We saw The Head and the Heart last week. (Awesome show!) They didn’t play one of my favorites, and I can see it being a bit maudlin for a concert at an outdoor amphitheater anyway. It’s called “One Big Mystery” and is marked with “life’s one big mystery” as a repeated line. Simple stuff, but a true statement nonetheless.

The melody kept jangling in my head while reading So Far Gone by Jess Walter mostly, I think, because this novel — set in 2023, but using a post-2016-election family falling-out as a plot pin — superficially relies on tropes. Yet it’s intentional and humorous (a stereotypical sheriff named Glen Campbell, very on-point militia church verbiage [not speaking from experience!], a Thoreau-esque recluse), and it makes for an entertaining read. How easy to bill these people as non-mysterious. Yet, still, Walter does not pull out a feeble, sitcom-esque “Surprise! None of us are one-dimensional people after all!” trick. (Too easy, too cringey.)

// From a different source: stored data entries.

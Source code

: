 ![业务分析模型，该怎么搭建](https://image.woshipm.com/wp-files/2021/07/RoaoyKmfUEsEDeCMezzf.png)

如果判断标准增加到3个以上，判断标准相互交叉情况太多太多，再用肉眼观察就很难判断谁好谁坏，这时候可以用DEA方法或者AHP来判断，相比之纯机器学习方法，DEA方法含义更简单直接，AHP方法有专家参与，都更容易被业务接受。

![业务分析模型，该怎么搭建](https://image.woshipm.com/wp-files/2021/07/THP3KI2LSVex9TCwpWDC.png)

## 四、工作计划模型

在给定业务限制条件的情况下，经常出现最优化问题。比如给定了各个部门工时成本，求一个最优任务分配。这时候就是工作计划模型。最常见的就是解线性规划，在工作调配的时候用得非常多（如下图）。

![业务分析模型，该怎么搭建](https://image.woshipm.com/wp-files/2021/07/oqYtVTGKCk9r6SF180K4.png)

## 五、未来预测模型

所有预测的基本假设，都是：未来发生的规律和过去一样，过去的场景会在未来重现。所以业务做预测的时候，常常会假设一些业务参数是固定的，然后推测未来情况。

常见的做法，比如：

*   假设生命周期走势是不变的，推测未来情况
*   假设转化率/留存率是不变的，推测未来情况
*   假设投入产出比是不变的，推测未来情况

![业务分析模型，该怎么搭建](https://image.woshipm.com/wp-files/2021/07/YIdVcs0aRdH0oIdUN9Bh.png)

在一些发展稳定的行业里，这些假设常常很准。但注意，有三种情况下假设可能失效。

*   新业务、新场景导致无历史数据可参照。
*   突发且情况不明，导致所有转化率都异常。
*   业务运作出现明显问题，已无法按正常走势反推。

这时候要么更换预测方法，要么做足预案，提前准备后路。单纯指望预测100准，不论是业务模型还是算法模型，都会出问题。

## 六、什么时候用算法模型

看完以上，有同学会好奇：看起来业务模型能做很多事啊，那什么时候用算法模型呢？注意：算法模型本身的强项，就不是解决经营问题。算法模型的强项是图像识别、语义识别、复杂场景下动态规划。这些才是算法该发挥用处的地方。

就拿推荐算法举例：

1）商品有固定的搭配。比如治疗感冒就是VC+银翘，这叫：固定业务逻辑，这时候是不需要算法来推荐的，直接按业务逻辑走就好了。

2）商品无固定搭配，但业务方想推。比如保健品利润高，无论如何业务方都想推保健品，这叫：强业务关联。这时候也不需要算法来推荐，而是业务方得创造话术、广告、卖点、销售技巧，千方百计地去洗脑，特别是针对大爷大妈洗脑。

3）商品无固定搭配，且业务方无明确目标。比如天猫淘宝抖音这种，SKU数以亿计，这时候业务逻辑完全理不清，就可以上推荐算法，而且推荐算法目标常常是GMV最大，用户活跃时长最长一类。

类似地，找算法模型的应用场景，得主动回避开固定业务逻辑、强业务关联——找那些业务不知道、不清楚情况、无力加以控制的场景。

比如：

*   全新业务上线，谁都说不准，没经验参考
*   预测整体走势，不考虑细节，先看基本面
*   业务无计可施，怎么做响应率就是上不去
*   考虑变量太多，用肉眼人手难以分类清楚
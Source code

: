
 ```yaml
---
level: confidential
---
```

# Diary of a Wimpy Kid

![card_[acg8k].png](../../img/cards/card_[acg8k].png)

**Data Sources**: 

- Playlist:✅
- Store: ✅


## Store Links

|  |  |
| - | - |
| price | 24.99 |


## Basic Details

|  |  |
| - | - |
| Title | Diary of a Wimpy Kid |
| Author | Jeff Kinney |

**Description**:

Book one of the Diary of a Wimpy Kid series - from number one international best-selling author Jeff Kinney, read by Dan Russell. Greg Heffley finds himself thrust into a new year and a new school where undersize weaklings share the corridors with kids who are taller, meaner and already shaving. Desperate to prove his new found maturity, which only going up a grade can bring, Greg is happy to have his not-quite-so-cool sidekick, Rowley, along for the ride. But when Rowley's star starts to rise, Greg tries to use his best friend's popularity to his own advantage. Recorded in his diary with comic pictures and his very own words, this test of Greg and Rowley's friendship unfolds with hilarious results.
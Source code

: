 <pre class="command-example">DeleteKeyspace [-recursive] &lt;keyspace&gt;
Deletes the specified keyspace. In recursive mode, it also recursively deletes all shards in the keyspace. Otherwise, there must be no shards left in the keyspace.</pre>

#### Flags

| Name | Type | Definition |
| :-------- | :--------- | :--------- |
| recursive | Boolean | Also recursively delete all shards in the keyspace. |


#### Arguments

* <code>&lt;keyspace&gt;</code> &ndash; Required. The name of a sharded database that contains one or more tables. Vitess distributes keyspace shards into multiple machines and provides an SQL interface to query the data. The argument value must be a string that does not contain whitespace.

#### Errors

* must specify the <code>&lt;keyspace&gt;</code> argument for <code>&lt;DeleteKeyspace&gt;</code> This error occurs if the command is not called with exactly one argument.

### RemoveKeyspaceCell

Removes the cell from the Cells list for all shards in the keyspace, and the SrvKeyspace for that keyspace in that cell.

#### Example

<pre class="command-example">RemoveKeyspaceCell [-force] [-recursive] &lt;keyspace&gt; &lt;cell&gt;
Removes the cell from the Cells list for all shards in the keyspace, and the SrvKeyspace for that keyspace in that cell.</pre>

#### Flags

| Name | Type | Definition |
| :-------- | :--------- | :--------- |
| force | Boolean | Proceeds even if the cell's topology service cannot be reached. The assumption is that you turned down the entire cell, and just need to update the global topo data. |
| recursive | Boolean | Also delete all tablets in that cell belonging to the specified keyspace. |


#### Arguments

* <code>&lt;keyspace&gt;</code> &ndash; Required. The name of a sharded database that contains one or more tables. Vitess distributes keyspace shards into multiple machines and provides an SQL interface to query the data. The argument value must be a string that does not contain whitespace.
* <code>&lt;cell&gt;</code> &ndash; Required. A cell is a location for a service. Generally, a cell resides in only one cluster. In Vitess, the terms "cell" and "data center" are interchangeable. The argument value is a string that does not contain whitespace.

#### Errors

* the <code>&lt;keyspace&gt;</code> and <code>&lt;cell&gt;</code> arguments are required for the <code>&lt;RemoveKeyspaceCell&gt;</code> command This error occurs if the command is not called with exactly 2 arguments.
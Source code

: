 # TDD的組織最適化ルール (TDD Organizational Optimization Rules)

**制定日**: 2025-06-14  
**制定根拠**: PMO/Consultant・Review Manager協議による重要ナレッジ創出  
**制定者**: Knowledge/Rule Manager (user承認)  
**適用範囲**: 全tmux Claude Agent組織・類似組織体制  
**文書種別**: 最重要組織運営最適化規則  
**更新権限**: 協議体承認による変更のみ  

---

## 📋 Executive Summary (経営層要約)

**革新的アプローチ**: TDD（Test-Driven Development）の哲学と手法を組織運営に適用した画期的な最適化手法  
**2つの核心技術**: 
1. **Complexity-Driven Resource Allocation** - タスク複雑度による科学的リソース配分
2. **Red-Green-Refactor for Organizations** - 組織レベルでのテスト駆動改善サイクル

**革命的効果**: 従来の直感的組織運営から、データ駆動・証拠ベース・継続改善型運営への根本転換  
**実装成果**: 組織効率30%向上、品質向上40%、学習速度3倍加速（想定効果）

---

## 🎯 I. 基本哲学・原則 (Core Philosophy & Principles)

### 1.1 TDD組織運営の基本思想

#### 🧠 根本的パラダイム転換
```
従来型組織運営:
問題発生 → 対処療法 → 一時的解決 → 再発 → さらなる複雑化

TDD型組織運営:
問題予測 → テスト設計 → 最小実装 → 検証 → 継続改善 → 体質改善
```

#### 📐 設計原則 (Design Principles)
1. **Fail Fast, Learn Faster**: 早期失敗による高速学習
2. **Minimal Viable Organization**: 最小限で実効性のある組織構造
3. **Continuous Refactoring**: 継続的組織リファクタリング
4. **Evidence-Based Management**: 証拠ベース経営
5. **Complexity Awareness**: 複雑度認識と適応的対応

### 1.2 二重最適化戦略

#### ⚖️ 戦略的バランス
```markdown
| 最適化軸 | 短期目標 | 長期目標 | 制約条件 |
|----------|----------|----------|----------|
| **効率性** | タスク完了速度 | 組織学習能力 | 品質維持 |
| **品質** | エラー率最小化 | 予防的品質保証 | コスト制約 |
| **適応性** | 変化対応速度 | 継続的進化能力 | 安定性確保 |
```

Instead, I got caught up in something non-rhinestone-cowboy Sheriff Glen Campbell says: “So, if you want me to be even clearer about it, I will just say that these ‘nutjobs’ are a powerful constituency in this country. Which, if I may be blunt, you and Broken Cheekbones here are not.” We think of politicians and their constituents, but what about the people we regular folks find ourselves beholden to? Family? Old friends for whom we feel a sense of duty or obligation? People from our “tribe” (whether this is literal or used in a colloquial way)? Children who break from parental expectations? Can we view this collection of randos as part of our own constituency as well? In an ideal world, we’re all one big happy constituency, but it’s an interesting thought experiment to see how far we might serve our constituency before we cave. I think that’s perhaps the mystery in it all — not that we’re all shaped by our own environments and traumas and experiences, but that we might have to accommodate or acknowledge others amidst all that.